It will be seen that the cost of sowing superphosphate on these crops
is merely nominal. But for corn and potatoes, when planted in hills,
the superphosphate must be dropped in the hill by hand, and, as we are
almost always hurried at that season of the year, we are impatient at
anything which will delay planting even for a day. The boys want to go
fishing!
This is, undoubtedly, one reason why superphosphate is not used so
generally with us for corn as for wheat, barley, and oats. Another
reason may be, that one hundred pounds of corn will not sell for
anything like as much as one hundred pounds of wheat, barley, and oats.
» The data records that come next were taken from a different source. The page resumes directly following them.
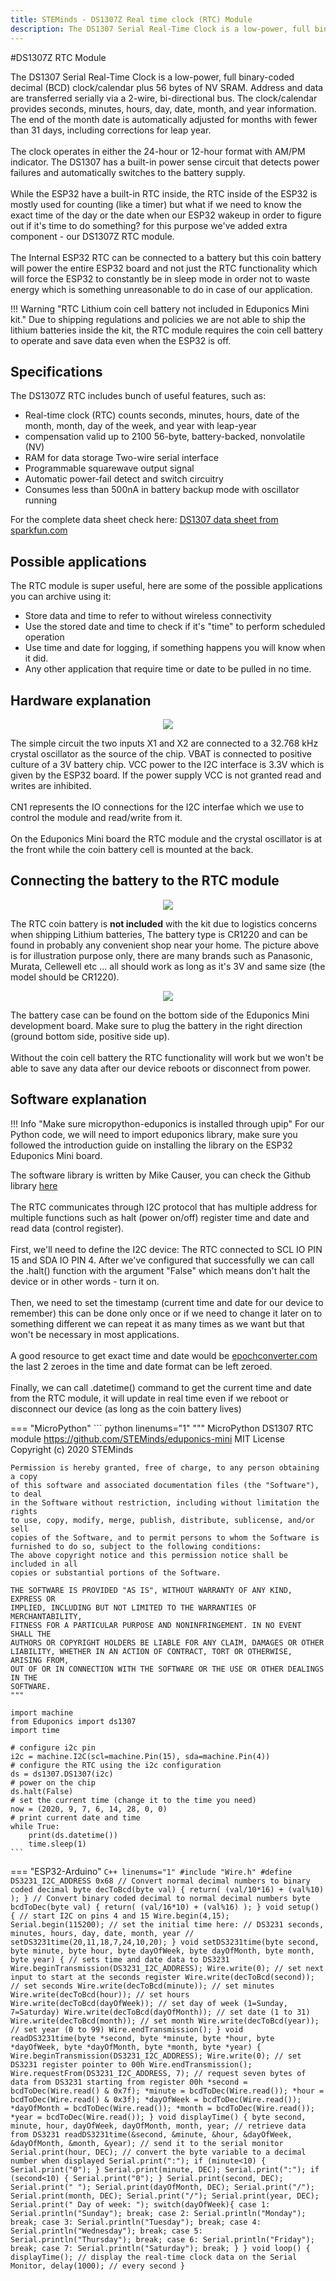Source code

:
 ```yaml
---
title: STEMinds - DS1307Z Real time clock (RTC) Module
description: The DS1307 Serial Real-Time Clock is a low-power, full binary-coded decimal (BCD) clock/calendar plus 56 bytes of NV SRAM. Address and data are transferred serially via a 2-wire, bi-directional bus. The clock/calendar provides seconds, minutes, hours, day, date, month, and year information.
---
```


#DS1307Z RTC Module

The DS1307 Serial Real-Time Clock is a low-power, full binary-coded decimal (BCD) clock/calendar
plus 56 bytes of NV SRAM. Address and data are transferred serially via a 2-wire, bi-directional bus.
The clock/calendar provides seconds, minutes, hours, day, date, month, and year information. The end of
the month date is automatically adjusted for months with fewer than 31 days, including corrections for
leap year.
<br/><br/>
The clock operates in either the 24-hour or 12-hour format with AM/PM indicator. The
DS1307 has a built-in power sense circuit that detects power failures and automatically switches to the
battery supply.
<br/><br/>
While the ESP32 have a built-in RTC inside, the RTC inside of the ESP32 is mostly used for counting (like a timer) but what if we need to know the exact time of the day or the date when our ESP32 wakeup in order to figure out if it's time to do something? for this purpose we've added extra component - our DS1307Z RTC module.
<br/><br/>
The Internal ESP32 RTC can be connected to a battery but this coin battery will power the entire ESP32 board and not just the RTC functionality which will force the ESP32 to constantly be in sleep mode in order not to waste energy which is something unreasonable to do in case of our application.

!!! Warning "RTC Lithium coin cell battery not included in Eduponics Mini kit."
    Due to shipping regulations and policies we are not able to ship the lithium batteries inside the kit,
    the RTC module requires the coin cell battery to operate and save data even when the ESP32 is off.

## Specifications

The DS1307Z RTC includes bunch of useful features, such as:

* Real-time clock (RTC) counts seconds, minutes, hours, date of the month, month, day of the week, and year with leap-year
* compensation valid up to 2100 56-byte, battery-backed, nonvolatile (NV)
* RAM for data storage Two-wire serial interface
* Programmable squarewave output signal
* Automatic power-fail detect and switch circuitry
* Consumes less than 500nA in battery backup mode with oscillator running

For the complete data sheet check here: [DS1307 data sheet from sparkfun.com](https://www.sparkfun.com/datasheets/Components/DS1307.pdf)

## Possible applications

The RTC module is super useful, here are some of the possible applications you can archive using it:

* Store data and time to refer to without wireless connectivity
* Use the stored date and time to check if it's "time" to perform scheduled operation
* Use time and date for logging, if something happens you will know when it did.
* Any other application that require time or date to be pulled in no time.

## Hardware explanation

<p align="center">
  <img src="https://cdn.steminds.com/docs/kits/eduponics_mini/RTC_ DS1307_schematic.jpg">
</p>

The simple circuit the two inputs X1 and X2 are connected to a 32.768 kHz crystal oscillator as the source of the chip. VBAT is connected to positive culture of a 3V battery chip. VCC power to the I2C interface is 3.3V which is given by the ESP32 board. If the power supply VCC is not granted read and writes are inhibited.
<br/><br/>
CN1 represents the IO connections for the I2C interfae which we use to control the module and read/write from it.
<br/><br/>
On the Eduponics Mini board the RTC module and the crystal oscillator is at the front while the coin battery cell is mounted at the back.


## Connecting the battery to the RTC module

<p align="center">
  <img src="https://cdn.steminds.com/docs/kits/eduponics_mini/3V-Coin-Cell-Battery-CR1220.jpg">
</p>

The RTC coin battery is <b>not included</b> with the kit due to logistics concerns when shipping Lithium batteries, The battery type is CR1220 and can be found in probably any convenient shop near your home. The picture above is for illustration purpose only, there are many brands such as Panasonic, Murata, Cellewell etc ... all should work as long as it's 3V and same size (the model should be CR1220).

<p align="center">
  <img src="https://cdn.steminds.com/docs/kits/eduponics_mini/eduponics_mini_plugging_rtc.png">
</p>

The battery case can be found on the bottom side of the Eduponics Mini development board.
Make sure to plug the battery in the right direction (ground bottom side, positive side up).
<br/><br/>
Without the coin cell battery the RTC functionality will work but we won't be able to save any data after our device reboots or disconnect from power.

## Software explanation

!!! Info "Make sure micropython-eduponics is installed through upip"
    For our Python code, we will need to import eduponics library, make sure you followed the introduction guide on installing the library on the ESP32 Eduponics Mini board.

The software library is written by Mike Causer, you can check the Github library [here](https://github.com/mcauser/micropython-tinyrtc)
<br/><br/>
The RTC communicates through I2C protocol that has multiple address for multiple functions such as halt (power on/off) register time and date and read data (control register).
<br/><br/>
First, we'll need to define the I2C device: The RTC connected to SCL IO PIN 15 and SDA IO PIN  4.
After we've configured that successfully we can call the .halt() function with the argument "False" which means don't halt the device or in other words - turn it on.
<br/><br/>
Then, we need to set the timestamp (current time and date for our device to remember) this can be done only once or if we need to change it later on to something different we can repeat it as many times as we want but that won't be necessary in most applications.
<br/><br/>
A good resource to get exact time and date would be [epochconverter.com](https://www.epochconverter.com/) the last 2 zeroes in the time and date format can be left zeroed.
<br/><br/>
Finally, we can call .datetime() command to get the current time and date from the RTC module, it will update in real time even if we reboot or disconnect our device (as long as the coin battery lives)

=== "MicroPython"
    ``` python linenums="1"
    """
    MicroPython DS1307 RTC module
    https://github.com/STEMinds/eduponics-mini
    MIT License
    Copyright (c) 2020 STEMinds

    Permission is hereby granted, free of charge, to any person obtaining a copy
    of this software and associated documentation files (the "Software"), to deal
    in the Software without restriction, including without limitation the rights
    to use, copy, modify, merge, publish, distribute, sublicense, and/or sell
    copies of the Software, and to permit persons to whom the Software is
    furnished to do so, subject to the following conditions:
    The above copyright notice and this permission notice shall be included in all
    copies or substantial portions of the Software.

    THE SOFTWARE IS PROVIDED "AS IS", WITHOUT WARRANTY OF ANY KIND, EXPRESS OR
    IMPLIED, INCLUDING BUT NOT LIMITED TO THE WARRANTIES OF MERCHANTABILITY,
    FITNESS FOR A PARTICULAR PURPOSE AND NONINFRINGEMENT. IN NO EVENT SHALL THE
    AUTHORS OR COPYRIGHT HOLDERS BE LIABLE FOR ANY CLAIM, DAMAGES OR OTHER
    LIABILITY, WHETHER IN AN ACTION OF CONTRACT, TORT OR OTHERWISE, ARISING FROM,
    OUT OF OR IN CONNECTION WITH THE SOFTWARE OR THE USE OR OTHER DEALINGS IN THE
    SOFTWARE.
    """

    import machine
    from Eduponics import ds1307
    import time

    # configure i2c pin
    i2c = machine.I2C(scl=machine.Pin(15), sda=machine.Pin(4))
    # configure the RTC using the i2c configuration
    ds = ds1307.DS1307(i2c)
    # power on the chip
    ds.halt(False)
    # set the current time (change it to the time you need)
    now = (2020, 9, 7, 6, 14, 28, 0, 0)
    # print current date and time
    while True:
        print(ds.datetime())
        time.sleep(1)
    ```
=== "ESP32-Arduino"
    ``` C++ linenums="1"
    #include "Wire.h"
    #define DS3231_I2C_ADDRESS 0x68
    // Convert normal decimal numbers to binary coded decimal
    byte decToBcd(byte val)
    {
      return( (val/10*16) + (val%10) );
    }
    // Convert binary coded decimal to normal decimal numbers
    byte bcdToDec(byte val)
    {
      return( (val/16*10) + (val%16) );
    }
    void setup()
    {
      // start I2C on pins 4 and 15
      Wire.begin(4,15);
      Serial.begin(115200);
      // set the initial time here:
      // DS3231 seconds, minutes, hours, day, date, month, year
      // setDS3231time(20,11,18,7,24,10,20);
    }
    void setDS3231time(byte second, byte minute, byte hour, byte dayOfWeek, byte
    dayOfMonth, byte month, byte year)
    {
      // sets time and date data to DS3231
      Wire.beginTransmission(DS3231_I2C_ADDRESS);
      Wire.write(0); // set next input to start at the seconds register
      Wire.write(decToBcd(second)); // set seconds
      Wire.write(decToBcd(minute)); // set minutes
      Wire.write(decToBcd(hour)); // set hours
      Wire.write(decToBcd(dayOfWeek)); // set day of week (1=Sunday, 7=Saturday)
      Wire.write(decToBcd(dayOfMonth)); // set date (1 to 31)
      Wire.write(decToBcd(month)); // set month
      Wire.write(decToBcd(year)); // set year (0 to 99)
      Wire.endTransmission();
    }
    void readDS3231time(byte *second,
    byte *minute,
    byte *hour,
    byte *dayOfWeek,
    byte *dayOfMonth,
    byte *month,
    byte *year)
    {
      Wire.beginTransmission(DS3231_I2C_ADDRESS);
      Wire.write(0); // set DS3231 register pointer to 00h
      Wire.endTransmission();
      Wire.requestFrom(DS3231_I2C_ADDRESS, 7);
      // request seven bytes of data from DS3231 starting from register 00h
      *second = bcdToDec(Wire.read() & 0x7f);
      *minute = bcdToDec(Wire.read());
      *hour = bcdToDec(Wire.read() & 0x3f);
      *dayOfWeek = bcdToDec(Wire.read());
      *dayOfMonth = bcdToDec(Wire.read());
      *month = bcdToDec(Wire.read());
      *year = bcdToDec(Wire.read());
    }
    void displayTime()
    {
      byte second, minute, hour, dayOfWeek, dayOfMonth, month, year;
      // retrieve data from DS3231
      readDS3231time(&second, &minute, &hour, &dayOfWeek, &dayOfMonth, &month,
      &year);
      // send it to the serial monitor
      Serial.print(hour, DEC);
      // convert the byte variable to a decimal number when displayed
      Serial.print(":");
      if (minute<10)
      {
        Serial.print("0");
      }
      Serial.print(minute, DEC);
      Serial.print(":");
      if (second<10)
      {
        Serial.print("0");
      }
      Serial.print(second, DEC);
      Serial.print(" ");
      Serial.print(dayOfMonth, DEC);
      Serial.print("/");
      Serial.print(month, DEC);
      Serial.print("/");
      Serial.print(year, DEC);
      Serial.print(" Day of week: ");
      switch(dayOfWeek){
      case 1:
        Serial.println("Sunday");
        break;
      case 2:
        Serial.println("Monday");
        break;
      case 3:
        Serial.println("Tuesday");
        break;
      case 4:
        Serial.println("Wednesday");
        break;
      case 5:
        Serial.println("Thursday");
        break;
      case 6:
        Serial.println("Friday");
        break;
      case 7:
        Serial.println("Saturday");
        break;
      }
    }
    void loop()
    {
      displayTime(); // display the real-time clock data on the Serial Monitor,
      delay(1000); // every second
    }
    ```
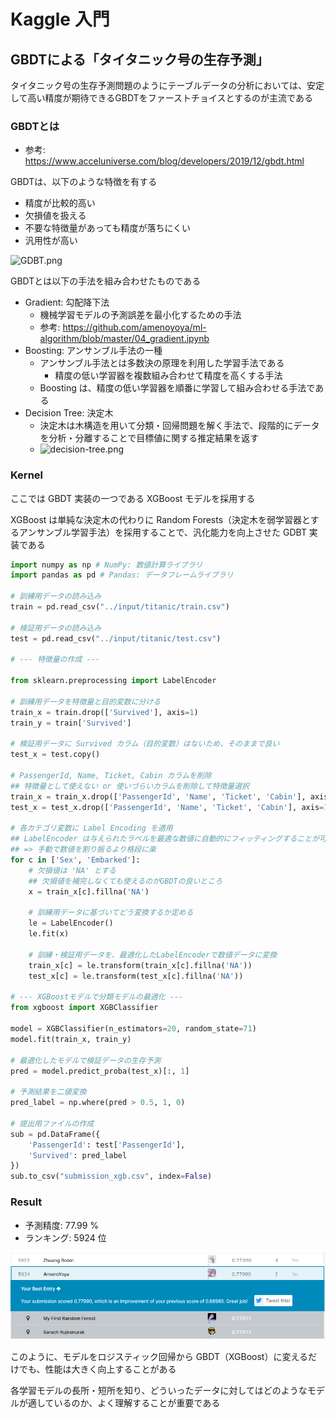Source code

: # Kaggle 入門

## GBDTによる「タイタニック号の生存予測」

タイタニック号の生存予測問題のようにテーブルデータの分析においては、安定して高い精度が期待できるGBDTをファーストチョイスとするのが主流である

### GBDTとは
- 参考: https://www.acceluniverse.com/blog/developers/2019/12/gbdt.html

GBDTは、以下のような特徴を有する

- 精度が比較的高い
- 欠損値を扱える
- 不要な特徴量があっても精度が落ちにくい
- 汎用性が高い

![GDBT.png](https://www.acceluniverse.com/blog/developers/c6188796e9c3d19bca2bbf58a27ab6cae145fa71.png)

GBDTとは以下の手法を組み合わせたものである

- Gradient: 勾配降下法
    - 機械学習モデルの予測誤差を最小化するための手法
    - 参考: https://github.com/amenoyoya/ml-algorithm/blob/master/04_gradient.ipynb
- Boosting: アンサンブル手法の一種
    - アンサンブル手法とは多数決の原理を利用した学習手法である
        - 精度の低い学習器を複数組み合わせて精度を高くする手法
    - Boosting は、精度の低い学習器を順番に学習して組み合わせる手法である
- Decision Tree: 決定木
    - 決定木は木構造を用いて分類・回帰問題を解く手法で、段階的にデータを分析・分離することで目標値に関する推定結果を返す
    - ![decision-tree.png](https://qiita-user-contents.imgix.net/https%3A%2F%2Fqiita-image-store.s3.amazonaws.com%2F0%2F156509%2F04fd204e-af67-57eb-a7fa-8a1c241510f9.png?ixlib=rb-1.2.2&auto=format&gif-q=60&q=75&s=aefdea03346f31bf466a48a2f767db3a)


### Kernel
ここでは GBDT 実装の一つである XGBoost モデルを採用する

XGBoost は単純な決定木の代わりに Random Forests（決定木を弱学習器とするアンサンブル学習手法）を採用することで、汎化能力を向上させた GDBT 実装である

```python
import numpy as np # NumPy: 数値計算ライブラリ
import pandas as pd # Pandas: データフレームライブラリ

# 訓練用データの読み込み
train = pd.read_csv("../input/titanic/train.csv")

# 検証用データの読み込み
test = pd.read_csv("../input/titanic/test.csv")

# --- 特徴量の作成 ---

from sklearn.preprocessing import LabelEncoder

# 訓練用データを特徴量と目的変数に分ける
train_x = train.drop(['Survived'], axis=1)
train_y = train['Survived']

# 検証用データに Survived カラム（目的変数）はないため、そのままで良い
test_x = test.copy()

# PassengerId, Name, Ticket, Cabin カラムを削除
## 特徴量として使えない or 使いづらいカラムを削除して特徴量選択
train_x = train_x.drop(['PassengerId', 'Name', 'Ticket', 'Cabin'], axis=1)
test_x = test_x.drop(['PassengerId', 'Name', 'Ticket', 'Cabin'], axis=1)

# 各カテゴリ変数に Label Encoding を適用
## LabelEncoder は与えられたラベルを最適な数値に自動的にフィッティングすることが可能
## => 手動で数値を割り振るより格段に楽
for c in ['Sex', 'Embarked']:
    # 欠損値は 'NA' とする
    ## 欠損値を補完しなくても使えるのがGBDTの良いところ
    x = train_x[c].fillna('NA')

    # 訓練用データに基づいてどう変換するか定める
    le = LabelEncoder()
    le.fit(x)
    
    # 訓練・検証用データを、最適化したLabelEncoderで数値データに変換
    train_x[c] = le.transform(train_x[c].fillna('NA'))
    test_x[c] = le.transform(test_x[c].fillna('NA'))

# --- XGBoostモデルで分類モデルの最適化 ---
from xgboost import XGBClassifier

model = XGBClassifier(n_estimators=20, random_state=71)
model.fit(train_x, train_y)

# 最適化したモデルで検証データの生存予測
pred = model.predict_proba(test_x)[:, 1]

# 予測結果を二値変換
pred_label = np.where(pred > 0.5, 1, 0)

# 提出用ファイルの作成
sub = pd.DataFrame({
    'PassengerId': test['PassengerId'],
    'Survived': pred_label
})
sub.to_csv("submission_xgb.csv", index=False)
```

### Result
- 予測精度: 77.99 %
- ランキング: 5924 位

![xgboost_1.png](./img/xgboost_1.png)

このように、モデルをロジスティック回帰から GBDT（XGBoost）に変えるだけでも、性能は大きく向上することがある

各学習モデルの長所・短所を知り、どういったデータに対してはどのようなモデルが適しているのか、よく理解することが重要である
We are now buying a very good superphosphate, made from Carolina rock
phosphate, for about one and a half cents per pound. We usually drill in
about two hundred pounds per acre at a cost of three dollars. Now, if
this gives us an increase of five bushels of wheat per acre, worth six
dollars, we think it pays. It often does far better than this. Last year
the wheat crop of Western New York was the best in a third of a century,
which is as far back as I have had anything to do with farming here.
From all I can learn, it is doubtful if the wheat crop of Western New
York has ever averaged a larger yield per acre since the land was first
cultivated after the removal of the original forest. Something of this
is due to better methods of cultivation and tillage, and something,
doubtless, to the general use of superphosphate, but much more to the
favorable season.
The present year our wheat crop turned out exceedingly poor. Hundreds of
acres of wheat were plowed up, and the land resown, and hundreds more
would have been plowed up had it not been for the fact that the land
was seeded with timothy grass at the time of sowing the wheat, and with
clover in the spring. We do not like to lose our grass and clover.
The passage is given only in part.